Identify each line in the records below that contains the word "cookies", and copy it.

━━ Data supplied

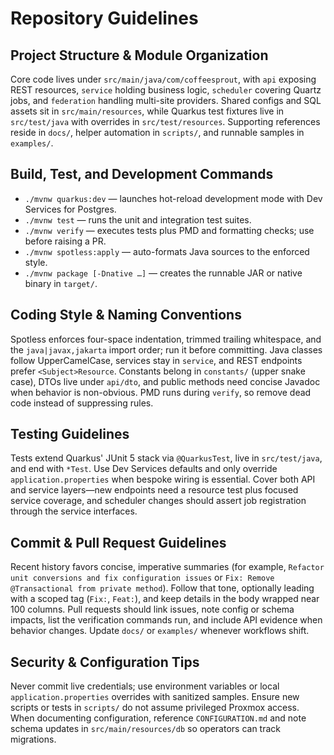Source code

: # Repository Guidelines

## Project Structure & Module Organization
Core code lives under `src/main/java/com/coffeesprout`, with `api` exposing REST resources, `service` holding business logic, `scheduler` covering Quartz jobs, and `federation` handling multi-site providers. Shared configs and SQL assets sit in `src/main/resources`, while Quarkus test fixtures live in `src/test/java` with overrides in `src/test/resources`. Supporting references reside in `docs/`, helper automation in `scripts/`, and runnable samples in `examples/`.

## Build, Test, and Development Commands
- `./mvnw quarkus:dev` — launches hot-reload development mode with Dev Services for Postgres.
- `./mvnw test` — runs the unit and integration test suites.
- `./mvnw verify` — executes tests plus PMD and formatting checks; use before raising a PR.
- `./mvnw spotless:apply` — auto-formats Java sources to the enforced style.
- `./mvnw package [-Dnative …]` — creates the runnable JAR or native binary in `target/`.

## Coding Style & Naming Conventions
Spotless enforces four-space indentation, trimmed trailing whitespace, and the `java|javax,jakarta` import order; run it before committing. Java classes follow UpperCamelCase, services stay in `service`, and REST endpoints prefer `<Subject>Resource`. Constants belong in `constants/` (upper snake case), DTOs live under `api/dto`, and public methods need concise Javadoc when behavior is non-obvious. PMD runs during `verify`, so remove dead code instead of suppressing rules.

## Testing Guidelines
Tests extend Quarkus' JUnit 5 stack via `@QuarkusTest`, live in `src/test/java`, and end with `*Test`. Use Dev Services defaults and only override `application.properties` when bespoke wiring is essential. Cover both API and service layers—new endpoints need a resource test plus focused service coverage, and scheduler changes should assert job registration through the service interfaces.

## Commit & Pull Request Guidelines
Recent history favors concise, imperative summaries (for example, `Refactor unit conversions and fix configuration issues` or `Fix: Remove @Transactional from private method`). Follow that tone, optionally leading with a scoped tag (`Fix:`, `Feat:`), and keep details in the body wrapped near 100 columns. Pull requests should link issues, note config or schema impacts, list the verification commands run, and include API evidence when behavior changes. Update `docs/` or `examples/` whenever workflows shift.

## Security & Configuration Tips
Never commit live credentials; use environment variables or local `application.properties` overrides with sanitized samples. Ensure new scripts or tests in `scripts/` do not assume privileged Proxmox access. When documenting configuration, reference `CONFIGURATION.md` and note schema updates in `src/main/resources/db` so operators can track migrations.
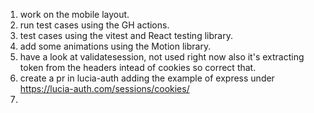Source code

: 1. work on the mobile layout.
2. run test cases using the GH actions.
3. test cases using the vitest and React testing library.
4. add some animations using the Motion library.
5. have a look at validatesession, not used right now also it's extracting token from the headers intead of cookies so correct that.
6. create a pr in lucia-auth adding the example of express under https://lucia-auth.com/sessions/cookies/
7. 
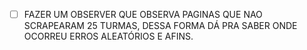 - [ ] FAZER UM OBSERVER QUE OBSERVA PAGINAS QUE NAO SCRAPEARAM 25 TURMAS, DESSA FORMA DÁ PRA SABER ONDE OCORREU ERROS ALEATÓRIOS E AFINS.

━━━━

» Solution to the problem
5. have a look at validatesession, not used right now also it's extracting token from the headers intead of cookies so correct that.
6. create a pr in lucia-auth adding the example of express under https://lucia-auth.com/sessions/cookies/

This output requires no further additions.